### [The task]
Where the data below begins, start duplicating lines exactly, and finish with the line containing "- Uses the Summarize"; add nothing else. Leave the pictures out.

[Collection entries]
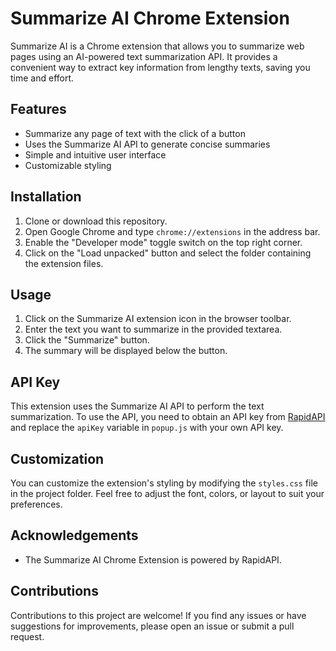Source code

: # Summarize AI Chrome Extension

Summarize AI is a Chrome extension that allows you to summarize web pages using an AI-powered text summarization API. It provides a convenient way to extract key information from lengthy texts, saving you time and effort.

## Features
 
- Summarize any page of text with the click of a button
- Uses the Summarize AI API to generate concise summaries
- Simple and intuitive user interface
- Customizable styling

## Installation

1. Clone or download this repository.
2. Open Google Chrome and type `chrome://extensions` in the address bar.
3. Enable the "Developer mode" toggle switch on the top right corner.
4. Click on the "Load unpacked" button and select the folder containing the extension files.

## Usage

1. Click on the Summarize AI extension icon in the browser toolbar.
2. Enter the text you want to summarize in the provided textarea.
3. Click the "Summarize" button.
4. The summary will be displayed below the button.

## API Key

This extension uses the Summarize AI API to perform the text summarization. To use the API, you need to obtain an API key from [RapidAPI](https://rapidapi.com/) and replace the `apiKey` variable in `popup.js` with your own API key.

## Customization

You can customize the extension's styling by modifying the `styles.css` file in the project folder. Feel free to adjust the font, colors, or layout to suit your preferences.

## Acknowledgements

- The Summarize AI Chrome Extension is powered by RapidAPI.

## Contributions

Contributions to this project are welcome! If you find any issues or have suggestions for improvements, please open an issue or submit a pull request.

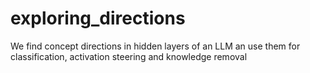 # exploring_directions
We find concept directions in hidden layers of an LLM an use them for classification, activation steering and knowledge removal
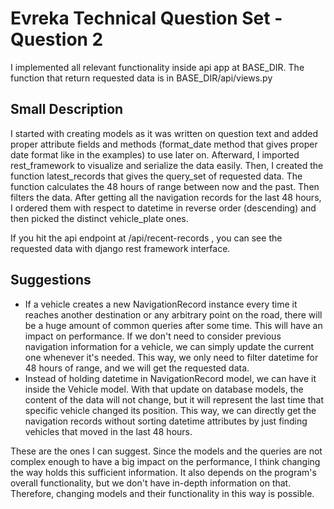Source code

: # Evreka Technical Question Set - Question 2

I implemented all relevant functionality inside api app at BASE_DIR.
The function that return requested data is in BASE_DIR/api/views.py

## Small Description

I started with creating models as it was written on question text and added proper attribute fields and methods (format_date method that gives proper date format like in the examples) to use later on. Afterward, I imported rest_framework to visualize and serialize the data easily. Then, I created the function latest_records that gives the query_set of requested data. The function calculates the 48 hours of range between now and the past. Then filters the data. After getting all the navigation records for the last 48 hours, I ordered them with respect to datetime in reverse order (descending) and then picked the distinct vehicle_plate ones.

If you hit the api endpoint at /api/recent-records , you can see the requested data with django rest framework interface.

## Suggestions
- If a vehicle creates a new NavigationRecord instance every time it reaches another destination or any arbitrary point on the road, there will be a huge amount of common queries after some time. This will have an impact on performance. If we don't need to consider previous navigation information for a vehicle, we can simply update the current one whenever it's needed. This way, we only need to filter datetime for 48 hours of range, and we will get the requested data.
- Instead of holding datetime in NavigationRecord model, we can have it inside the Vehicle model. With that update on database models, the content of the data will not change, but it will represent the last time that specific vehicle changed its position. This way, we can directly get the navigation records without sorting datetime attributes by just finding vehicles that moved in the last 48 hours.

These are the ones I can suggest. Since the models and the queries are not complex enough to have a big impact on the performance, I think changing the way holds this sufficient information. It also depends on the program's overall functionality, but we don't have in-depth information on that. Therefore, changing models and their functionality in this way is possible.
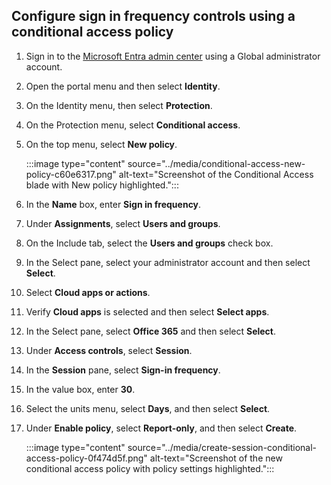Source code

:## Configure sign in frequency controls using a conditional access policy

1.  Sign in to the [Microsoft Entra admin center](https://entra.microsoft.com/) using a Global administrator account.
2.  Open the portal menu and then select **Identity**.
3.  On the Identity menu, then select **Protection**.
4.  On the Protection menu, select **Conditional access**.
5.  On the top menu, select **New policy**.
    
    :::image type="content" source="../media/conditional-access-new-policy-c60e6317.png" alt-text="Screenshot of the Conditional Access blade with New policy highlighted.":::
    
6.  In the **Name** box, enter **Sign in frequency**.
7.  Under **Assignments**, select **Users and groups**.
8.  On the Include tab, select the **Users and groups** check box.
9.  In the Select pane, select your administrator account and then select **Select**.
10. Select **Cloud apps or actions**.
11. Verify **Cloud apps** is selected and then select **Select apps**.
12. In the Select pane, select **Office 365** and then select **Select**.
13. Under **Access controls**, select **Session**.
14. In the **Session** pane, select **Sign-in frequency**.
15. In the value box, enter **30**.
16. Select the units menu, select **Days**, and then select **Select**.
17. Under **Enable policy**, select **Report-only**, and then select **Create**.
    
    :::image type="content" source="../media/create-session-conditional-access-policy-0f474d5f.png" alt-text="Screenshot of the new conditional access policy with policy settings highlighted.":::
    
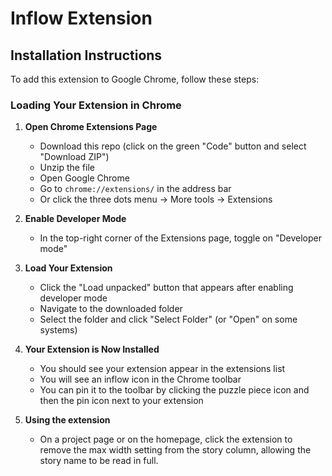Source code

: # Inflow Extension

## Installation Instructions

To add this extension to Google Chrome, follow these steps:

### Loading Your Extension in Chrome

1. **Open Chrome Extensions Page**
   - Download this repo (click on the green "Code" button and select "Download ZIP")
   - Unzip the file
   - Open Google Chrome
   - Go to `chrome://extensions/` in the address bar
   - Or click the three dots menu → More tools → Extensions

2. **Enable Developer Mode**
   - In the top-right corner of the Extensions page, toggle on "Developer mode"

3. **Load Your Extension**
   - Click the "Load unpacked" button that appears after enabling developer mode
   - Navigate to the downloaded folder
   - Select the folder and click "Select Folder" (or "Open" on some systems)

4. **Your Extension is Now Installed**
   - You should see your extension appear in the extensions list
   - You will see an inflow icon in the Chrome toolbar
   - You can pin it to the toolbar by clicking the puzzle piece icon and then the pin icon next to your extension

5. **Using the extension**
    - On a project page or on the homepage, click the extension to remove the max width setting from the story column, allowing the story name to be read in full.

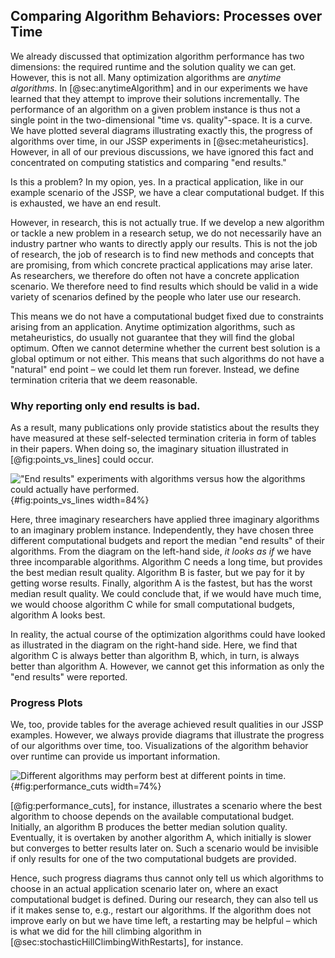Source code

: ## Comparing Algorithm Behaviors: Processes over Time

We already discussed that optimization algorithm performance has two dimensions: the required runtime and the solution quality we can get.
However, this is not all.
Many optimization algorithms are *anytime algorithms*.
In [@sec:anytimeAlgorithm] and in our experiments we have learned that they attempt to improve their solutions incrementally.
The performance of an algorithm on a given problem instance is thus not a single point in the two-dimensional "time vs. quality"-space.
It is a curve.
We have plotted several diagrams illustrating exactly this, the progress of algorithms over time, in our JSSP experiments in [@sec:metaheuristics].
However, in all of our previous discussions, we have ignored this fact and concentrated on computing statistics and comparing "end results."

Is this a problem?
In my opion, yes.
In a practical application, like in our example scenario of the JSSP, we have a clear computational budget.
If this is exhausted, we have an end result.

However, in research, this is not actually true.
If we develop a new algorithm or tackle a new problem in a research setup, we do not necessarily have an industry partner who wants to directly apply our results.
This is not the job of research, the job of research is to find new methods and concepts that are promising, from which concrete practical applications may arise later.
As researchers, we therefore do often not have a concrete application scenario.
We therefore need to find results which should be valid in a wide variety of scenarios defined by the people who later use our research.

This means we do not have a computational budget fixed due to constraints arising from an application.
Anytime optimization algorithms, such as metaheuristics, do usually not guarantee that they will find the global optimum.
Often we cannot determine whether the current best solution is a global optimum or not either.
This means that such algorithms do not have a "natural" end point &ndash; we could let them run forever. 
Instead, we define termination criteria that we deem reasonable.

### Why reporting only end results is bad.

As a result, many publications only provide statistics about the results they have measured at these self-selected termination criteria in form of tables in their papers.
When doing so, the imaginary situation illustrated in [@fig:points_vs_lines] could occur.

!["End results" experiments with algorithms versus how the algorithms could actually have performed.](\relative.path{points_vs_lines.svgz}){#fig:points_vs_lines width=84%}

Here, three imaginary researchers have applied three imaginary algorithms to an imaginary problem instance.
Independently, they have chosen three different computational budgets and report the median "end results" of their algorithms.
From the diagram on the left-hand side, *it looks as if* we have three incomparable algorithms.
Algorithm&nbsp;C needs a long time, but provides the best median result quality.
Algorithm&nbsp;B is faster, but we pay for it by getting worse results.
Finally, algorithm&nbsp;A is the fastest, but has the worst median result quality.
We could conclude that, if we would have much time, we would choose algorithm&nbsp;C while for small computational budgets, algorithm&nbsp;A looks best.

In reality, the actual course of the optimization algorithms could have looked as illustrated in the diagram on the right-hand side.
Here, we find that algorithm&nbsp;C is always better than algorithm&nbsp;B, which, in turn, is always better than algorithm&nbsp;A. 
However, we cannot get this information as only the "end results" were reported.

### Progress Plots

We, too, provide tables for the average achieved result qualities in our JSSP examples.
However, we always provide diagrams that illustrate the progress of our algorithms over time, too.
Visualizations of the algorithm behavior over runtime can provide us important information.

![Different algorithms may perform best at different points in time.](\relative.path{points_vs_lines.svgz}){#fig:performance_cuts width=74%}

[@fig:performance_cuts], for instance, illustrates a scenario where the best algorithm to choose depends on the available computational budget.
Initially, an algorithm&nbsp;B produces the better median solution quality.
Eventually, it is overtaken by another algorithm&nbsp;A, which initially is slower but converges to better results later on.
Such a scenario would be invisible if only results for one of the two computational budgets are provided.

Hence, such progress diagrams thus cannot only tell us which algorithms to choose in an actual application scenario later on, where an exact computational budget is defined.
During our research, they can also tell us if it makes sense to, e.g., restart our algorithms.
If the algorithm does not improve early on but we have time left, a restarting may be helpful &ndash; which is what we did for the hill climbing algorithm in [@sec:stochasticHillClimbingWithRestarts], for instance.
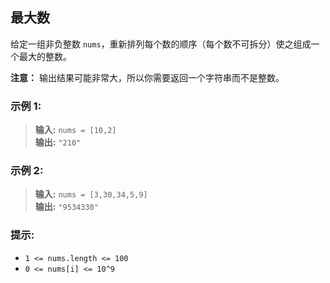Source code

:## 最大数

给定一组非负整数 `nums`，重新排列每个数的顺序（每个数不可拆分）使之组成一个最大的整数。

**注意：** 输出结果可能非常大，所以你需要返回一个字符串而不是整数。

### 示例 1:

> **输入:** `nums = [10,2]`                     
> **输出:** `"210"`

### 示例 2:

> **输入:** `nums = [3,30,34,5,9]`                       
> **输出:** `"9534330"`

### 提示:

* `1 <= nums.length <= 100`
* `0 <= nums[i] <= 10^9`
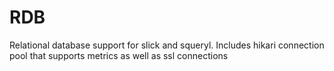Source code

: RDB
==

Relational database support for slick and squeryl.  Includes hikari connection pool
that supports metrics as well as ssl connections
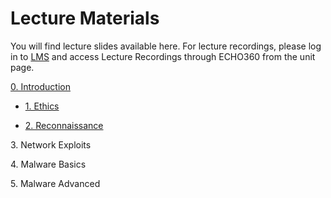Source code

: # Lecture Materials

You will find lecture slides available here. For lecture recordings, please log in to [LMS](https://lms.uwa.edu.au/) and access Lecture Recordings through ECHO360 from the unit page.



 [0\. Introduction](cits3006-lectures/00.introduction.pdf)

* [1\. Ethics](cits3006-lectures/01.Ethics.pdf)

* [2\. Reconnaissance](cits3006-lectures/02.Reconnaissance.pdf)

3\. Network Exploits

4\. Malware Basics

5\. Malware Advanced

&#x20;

### [Solution]
Source code

: # Summarize AI Chrome Extension

Summarize AI is a Chrome extension that allows you to summarize web pages using an AI-powered text summarization API. It provides a convenient way to extract key information from lengthy texts, saving you time and effort.

## Features
 
- Summarize any page of text with the click of a button
- Uses the Summarize AI API to generate concise summaries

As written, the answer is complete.